How to Hang Heavy Objects on Walls

Video Transcript

Video Transcript

Ron:
You know, I was just looking over some of my emails, and the question that I seem to get a lot from folks is how do I hang heavy objects on the walls of my house without worrying that they’re going to fall down?

Well, there are five different pieces of hardware that are used very often for this.  I’d like to show them all to you, then go over the advantages to each. 

Now, pretty much everything that I’m going to be talking about right now is designed to go into this type of wall material.  This is wall board, and if your house was built or remodeled since about 1950, this is what the walls are made of.

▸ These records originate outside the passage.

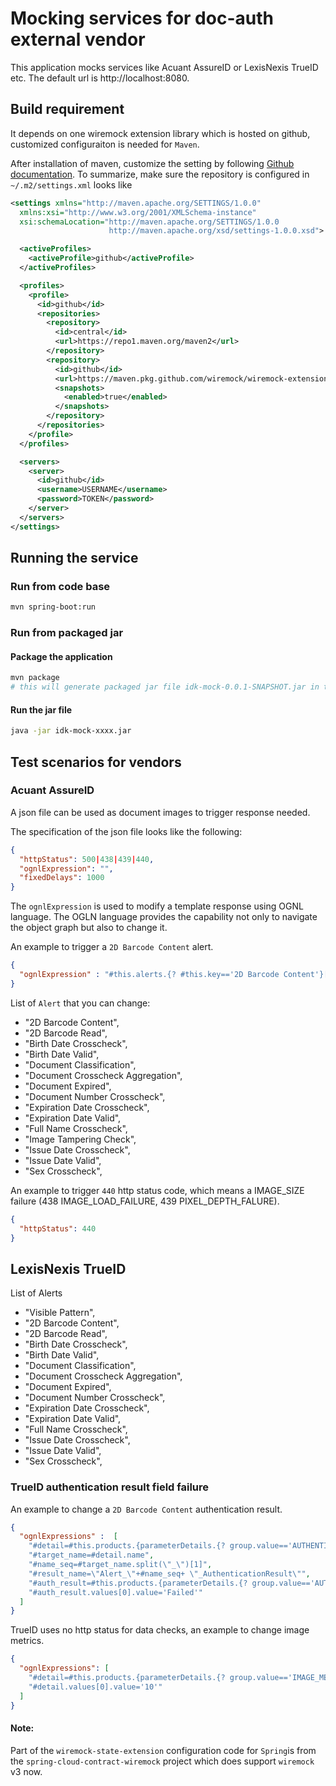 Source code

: # Mocking services for doc-auth external vendor

This application mocks services like Acuant AssureID or LexisNexis TrueID etc. The default url is http://localhost:8080.

## Build requirement
It depends on one wiremock extension library which is hosted on github, customized configuraiton is needed for `Maven`.

After installation of maven, customize the setting by following [Github documentation](https://docs.github.com/en/packages/working-with-a-github-packages-registry/working-with-the-apache-maven-registry). 
To summarize, make sure the repository is configured in `~/.m2/settings.xml` looks like
```xml
<settings xmlns="http://maven.apache.org/SETTINGS/1.0.0"
  xmlns:xsi="http://www.w3.org/2001/XMLSchema-instance"
  xsi:schemaLocation="http://maven.apache.org/SETTINGS/1.0.0
                      http://maven.apache.org/xsd/settings-1.0.0.xsd">

  <activeProfiles>
    <activeProfile>github</activeProfile>
  </activeProfiles>

  <profiles>
    <profile>
      <id>github</id>
      <repositories>
        <repository>
          <id>central</id>
          <url>https://repo1.maven.org/maven2</url>
        </repository>
        <repository>
          <id>github</id>
          <url>https://maven.pkg.github.com/wiremock/wiremock-extension-state</url>
          <snapshots>
            <enabled>true</enabled>
          </snapshots>
        </repository>
      </repositories>
    </profile>
  </profiles>

  <servers>
    <server>
      <id>github</id>
      <username>USERNAME</username>
      <password>TOKEN</password>
    </server>
  </servers>
</settings>
```



## Running the service

### Run from code base
```bash
mvn spring-boot:run
```

### Run from packaged jar

#### Package the application
```bash
mvn package
# this will generate packaged jar file idk-mock-0.0.1-SNAPSHOT.jar in target directory
```
#### Run the jar file
```bash
java -jar idk-mock-xxxx.jar
```

## Test scenarios for vendors

### Acuant AssureID

A json file can be used as document images to trigger response needed.

The specification of the json file looks like the following:

```json
{
  "httpStatus": 500|438|439|440,
  "ognlExpression": "",
  "fixedDelays": 1000
}
```

The `ognlExpression` is used to modify a template response using OGNL language. The OGLN language provides the capability not only to navigate the object graph but also to change it. 


An example to trigger a `2D Barcode Content` alert.
```json
{
  "ognlExpression" : "#this.alerts.{? #this.key=='2D Barcode Content'}[0].result=5, #this.result=5"
}
```

List of `Alert` that you can change:

* "2D Barcode Content",
* "2D Barcode Read",
* "Birth Date Crosscheck",
* "Birth Date Valid",
* "Document Classification",
* "Document Crosscheck Aggregation",
* "Document Expired",
* "Document Number Crosscheck",
* "Expiration Date Crosscheck",
* "Expiration Date Valid",
* "Full Name Crosscheck",
* "Image Tampering Check",
* "Issue Date Crosscheck",
* "Issue Date Valid",
* "Sex Crosscheck",

An example to trigger `440` http status code, which means a IMAGE_SIZE failure (438 IMAGE_LOAD_FAILURE, 439 PIXEL_DEPTH_FALURE).
```json
{
  "httpStatus": 440
}
```

## LexisNexis TrueID

List of Alerts

* "Visible Pattern",
* "2D Barcode Content",
* "2D Barcode Read",
* "Birth Date Crosscheck",
* "Birth Date Valid",
* "Document Classification",
* "Document Crosscheck Aggregation",
* "Document Expired",
* "Document Number Crosscheck",
* "Expiration Date Crosscheck",
* "Expiration Date Valid",
* "Full Name Crosscheck",
* "Issue Date Crosscheck",
* "Issue Date Valid",
* "Sex Crosscheck",

### TrueID authentication result field failure

An example to change a `2D Barcode Content` authentication result.
```json
{
  "ognlExpressions" :  [
    "#detail=#this.products.{parameterDetails.{? group.value=='AUTHENTICATION_RESULT' && name.endsWith('AlertName') && values.{?value=='2D Barcode Content'}.size==1 }}[0][0]",
    "#target_name=#detail.name",
    "#name_seq=#target_name.split(\"_\")[1]",
    "#result_name=\"Alert_\"+#name_seq+ \"_AuthenticationResult\"",
    "#auth_result=#this.products.{parameterDetails.{? group.value=='AUTHENTICATION_RESULT' && name==#result_name }}[0][0]",
    "#auth_result.values[0].value='Failed'"
  ]
}
```

TrueID uses no http status for data checks, an example to change image metrics.
```json
{
  "ognlExpressions": [
    "#detail=#this.products.{parameterDetails.{? group.value=='IMAGE_METRICS_RESULT' && name=='GlareMetric' }}[0][0]",
    "#detail.values[0].value='10'"
  ]
}
```
#### Note: 
Part of the `wiremock-state-extension` configuration code for `Spring`is from the `spring-cloud-contract-wiremock` project which does support `wiremock` v3 now.
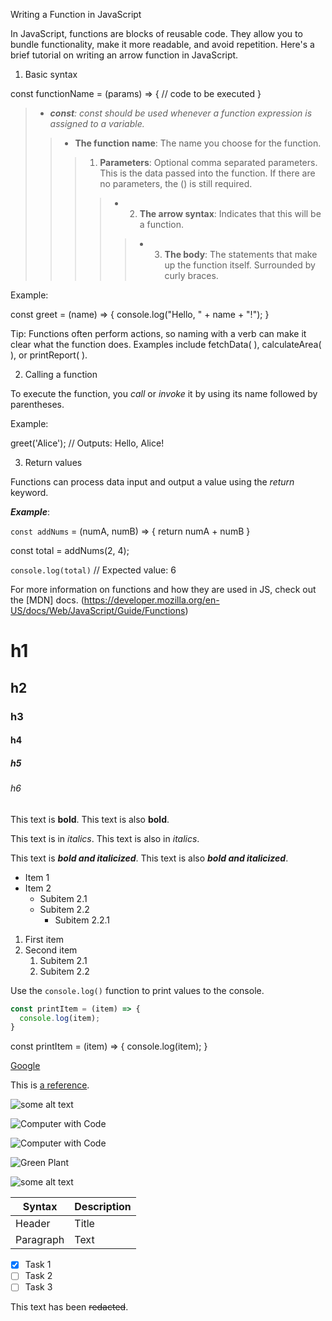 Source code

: Writing a Function in JavaScript

In JavaScript, functions are blocks of reusable code. They allow you to bundle functionality, make it more readable, and avoid repetition. Here's a brief tutorial on writing an arrow function in JavaScript.

1. Basic syntax

const functionName = (params) => {
  // code to be executed
}

> + ***const**: const should be used whenever a function expression is assigned to a variable.*
>> - **The function name**: The name you choose for the function.
>>> 1. **Parameters**: Optional comma separated parameters. This is the data passed into the function. If there are no parameters, the () is still required.
>>>> * 2. **The arrow syntax**: Indicates that this will be a function.
>>>>> * 3. **The body**: The statements that make up the function itself. Surrounded by curly braces.

Example:

const greet = (name) => {
  console.log("Hello, " + name + "!");
}

Tip: Functions often perform actions, so naming with a verb can make it clear what the function does. Examples include fetchData( ), calculateArea( ), or printReport( ). 

2. Calling a function

To execute the function, you _call_ or _invoke_ it by using its name followed by parentheses.

Example:

greet('Alice'); // Outputs: Hello, Alice!

3. Return values

Functions can process data input and output a value using the _return_ keyword.

***_Example_***: 

`const addNums` = (numA, numB) => {
  return numA + numB
}

const total = addNums(2, 4);

`console.log(total)` // Expected value: 6

For more information on functions and how they are used in JS, check out the [MDN] docs. 
(https://developer.mozilla.org/en-US/docs/Web/JavaScript/Guide/Functions)

# h1
## h2
### h3
#### h4
##### h5
###### h6

This text is **bold**. This text is also __bold__.

This text is in *italics*. This text is also in _italics_.

This text is ***bold and italicized***. This text is also ___bold and italicized___.

* Item 1
* Item 2
  * Subitem 2.1
  * Subitem 2.2
    * Subitem 2.2.1

1. First item
2. Second item
   1. Subitem 2.1
   2. Subitem 2.2

Use the `console.log()` function to print values to the console.

```javascript
const printItem = (item) => {
  console.log(item);
}
```
const printItem = (item) => {
  console.log(item);
}

[Google](https://www.google.com)

This is [a reference][example].

[example]: http://www.example.com/

![some alt text](www.url_to_an_image.com/image)

![Computer with Code](https://images.unsplash.com/photo-1587620962725-abab7fe55159?auto=format&fit=crop&q=80&w=1631&ixlib=rb-4.0.3&ixid=M3wxMjA3fDB8MHxwaG90by1wYWdlfHx8fGVufDB8fHx8fA%3D%3D)


![Computer with Code](/modular-curriculum-all-courses/intro-to-markdown-lab/exercise/assets/james-harrison-unsplash.jpg)

![Green Plant](/https://images.unsplash.com/photo-1501004318641-b39e6451bec6?w=400&auto=format&fit=crop&q=60&ixlib=rb-4.0.3&ixid=M3wxMjA3fDB8MHxzZWFyY2h8Mnx8cGxhbnR8ZW58MHx8MHx8fDA%3D)

![some alt text](/images/plant.jpg)
  
| Syntax | Description |
| ------ | ----------- |
| Header | Title |
| Paragraph | Text |

- [x] Task 1
- [ ] Task 2
- [ ] Task 3

This text has been ~~redacted~~.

So, here are the five things that I want to show you , starting with these picture hangers that use very small nails, then moving on to the plastic anchors with screws, and from there to the screw anchors, also using screws, and then these hollow wall fasteners also known as Molly bolts.  And finally, over here are the big guys, the ones that can handle almost any hanging job, the toggle bolts.

So what I’ve done is set up a couple of demonstration walls.  Let’s go over there and I’ll show you how to use each one of these.

Let’s start with these picture hangers, which are ideal for small, medium, even large size pictures.  As a matter of fact, you would be amazed at how much weight a little hanger like that can actually support.  I’m going to show you.

Okay, we’ll just drive this in.

What I have here is a twenty-five pound barbell, we’re going to hang this over the hook.

Now this guy here, with the two nails, is rated for fifty pounds.  Okay.  Now, I don’t advocate pushing these hangers to the limit like this.  But I just wanted to show you that these are really a lot stronger than they look.

A lot of accessories that you hang on your wall, like this towel bar, come packaged with these.  They’re called plastic anchors.  Let me show you how to put them in.

Select a drill bit that’s the same diameter as the plastic anchor.  Then go ahead and bore through the wall board.

(SOT: Drill)

There.  Now, we’ll just insert these plastic anchors. 

(SOT: Hammer)

With those in, we’re all set to attach whatever kind of bracket we’re going to be using.  This is for the towel bar right here, and these screws go right into those plastic sleeves.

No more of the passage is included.